This week’s topic is one that I have already broached a bit in one of my first comments (“Introduction week 2”). Also, the one time in the course that the group is supposed to delve into collaborative learning of different kinds, I cannot participate. The irony is not lost on me and these weeks, I remember seriously considering quitting the course. Not because it seemed like a waste of my time, but because I did not have the time to take full advantage of it – and I let my group down. So what makes me stay on? One reason is that I don’t want to leave the group in a lurch any more than I already have. The other reason is that I am still hoping that the course will begin to make sense, that is, that the hours I have after all invested in it will begin to pay off. Possibly, indeed very likely, that investment has still been too small and that is why I am not feeling the rewards yet.
One suggested topic for this week’s blog is to account for an occasion when collaborative learning took place, that moved my thinking forward. This one is simple. A number of times when I have sat as a student in a seminar, I suppose. Occasionally also as a teacher in class, but those occasions are quite rare, unfortunately. What I take from this is that I need to create situations where students have the opportunity to collaborate, or at least coöperate. I talk about this difference at length in my second blog post, so I won’t do it here.
Another suggested topic is to account for one’s own Personal Learning Network. So what is mine? At the moment, my PLN consists mainly of publications, printed and online; MOOCs, although not recently; university online courses that I am taking, such as this one; blogs I read by other people in my profession; or, as Oddone says, “a constant cycling and remixing of ideas and knowledge and information … constantly changing”. At times in my life, my PLN has consisted of what I have felt to be the best and the brightest, sharing the most exciting ideas and participating in the most stimulating fora. But to be honest, at the moment I feel a bit starved. Still, breaking it down (inspired by Oddone) here is what my current PLN looks like, I suppose:
P – Personal : Yes, it all begins with me and my passions, interests etc. They determine the direction of my learning, the focus and the motivation.
L – Learning: Much of my learning is connected, online courses not the least. But not all of it. The kind of learning I do in isolation, on my own, is much harder and I often feel more lost.

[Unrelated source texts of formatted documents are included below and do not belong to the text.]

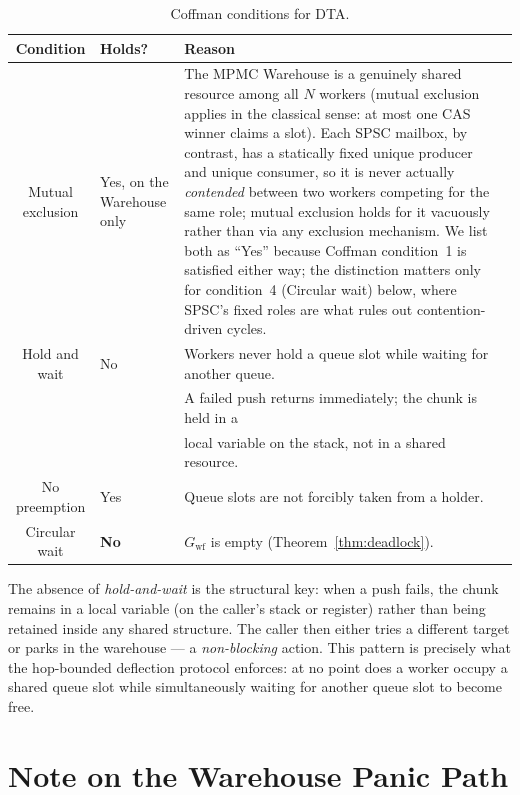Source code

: \documentclass[11pt,a4paper]{report}
\begin{document}
\begin{table}[h]
\centering
\small
\caption{Coffman conditions for DTA.}
\label{tab:coffman}
\begin{tabularx}{\textwidth}{@{}clXl@{}}
\toprule
Condition & Holds? & Reason \\
\midrule
Mutual exclusion
  & Yes, on the Warehouse only
  & The MPMC Warehouse is a genuinely shared resource among all $N$
    workers (mutual exclusion applies in the classical sense: at most
    one CAS winner claims a slot). Each SPSC mailbox, by contrast, has
    a statically fixed unique producer and unique consumer, so it is
    never actually \emph{contended} between two workers competing for
    the same role; mutual exclusion holds for it vacuously rather than
    via any exclusion mechanism. We list both as ``Yes'' because
    Coffman condition~1 is satisfied either way; the distinction
    matters only for condition~4 (Circular wait) below, where SPSC's
    fixed roles are what rules out contention-driven cycles. \\
Hold and wait
  & No
  & Workers never hold a queue slot while waiting for another queue. \\
  & &  A failed push returns immediately; the chunk is held in a \\
  & &  local variable on the stack, not in a shared resource. \\
No preemption
  & Yes
  & Queue slots are not forcibly taken from a holder. \\
Circular wait
  & \textbf{No}
  & $G_{\text{wf}}$ is empty (Theorem~\ref{thm:deadlock}). \\
\bottomrule
\end{tabularx}
\end{table}

The absence of \emph{hold-and-wait} is the structural key: when a
push fails, the chunk remains in a local variable (on the caller's
stack or register) rather than being retained inside any shared
structure.  The caller then either tries a different target or parks
in the warehouse --- a \emph{non-blocking} action.  This pattern is
precisely what the hop-bounded deflection protocol enforces: at no
point does a worker occupy a shared queue slot while simultaneously
waiting for another queue slot to become free.

\section{Note on the Warehouse Panic Path}
\end{document}
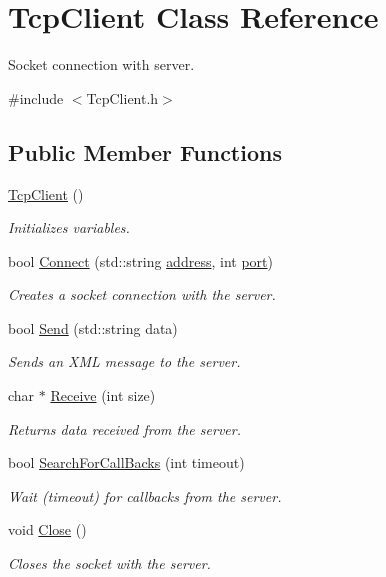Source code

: \hypertarget{classTcpClient}{\section{Tcp\-Client Class Reference}
\label{classTcpClient}
}


Socket connection with server.  




{\ttfamily \#include $<$Tcp\-Client.\-h$>$}

\subsection*{Public Member Functions}
\begin{DoxyCompactItemize}
\item 
\hyperlink{classTcpClient_ad2e6b99a63964caa825c44e93ff8e777}{Tcp\-Client} ()
\begin{DoxyCompactList}\small\item\em Initializes variables. \end{DoxyCompactList}\item 
bool \hyperlink{classTcpClient_ac2e9bb63b4e0dc8f4508aa2a85431fe2}{Connect} (std\-::string \hyperlink{classTcpClient_a8bcb24ebf1d8e22e9185f3056fd108c4}{address}, int \hyperlink{classTcpClient_aa112ef0470437e790931b3ec9c98a800}{port})
\begin{DoxyCompactList}\small\item\em Creates a socket connection with the server. \end{DoxyCompactList}\item 
bool \hyperlink{classTcpClient_acac6ca70c9d99e09731181e5239381ae}{Send} (std\-::string data)
\begin{DoxyCompactList}\small\item\em Sends an X\-M\-L message to the server. \end{DoxyCompactList}\item 
char $\ast$ \hyperlink{classTcpClient_a83e87c3df7d1a5a27c075f9582c6350e}{Receive} (int size)
\begin{DoxyCompactList}\small\item\em Returns data received from the server. \end{DoxyCompactList}\item 
bool \hyperlink{classTcpClient_a4df900657b1cb45aced143fe21a81937}{Search\-For\-Call\-Backs} (int timeout)
\begin{DoxyCompactList}\small\item\em Wait (timeout) for callbacks from the server. \end{DoxyCompactList}\item 
void \hyperlink{classTcpClient_ae7a96d69db612ef4827ee23c31332a4e}{Close} ()
\begin{DoxyCompactList}\small\item\em Closes the socket with the server. \end{DoxyCompactList}\end{DoxyCompactItemize}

This is partly because it is a kind of synthesizing as well as learning, which requires more of me than the kind of learning I tend to do when I am connected.
N – Network: It is easy for me to be overwhelmed when I pursue my own PL. Where to start, which direction to pursue (at the expense of other directions) and when to end it etc. Looking at this experience as a “network” rather than a loss of control might actually make it easier for me to accept this aspect of that experience and navigate it with more confidence.
References:
Oddone, K. PLNs Theory and Practice, parts 1-2.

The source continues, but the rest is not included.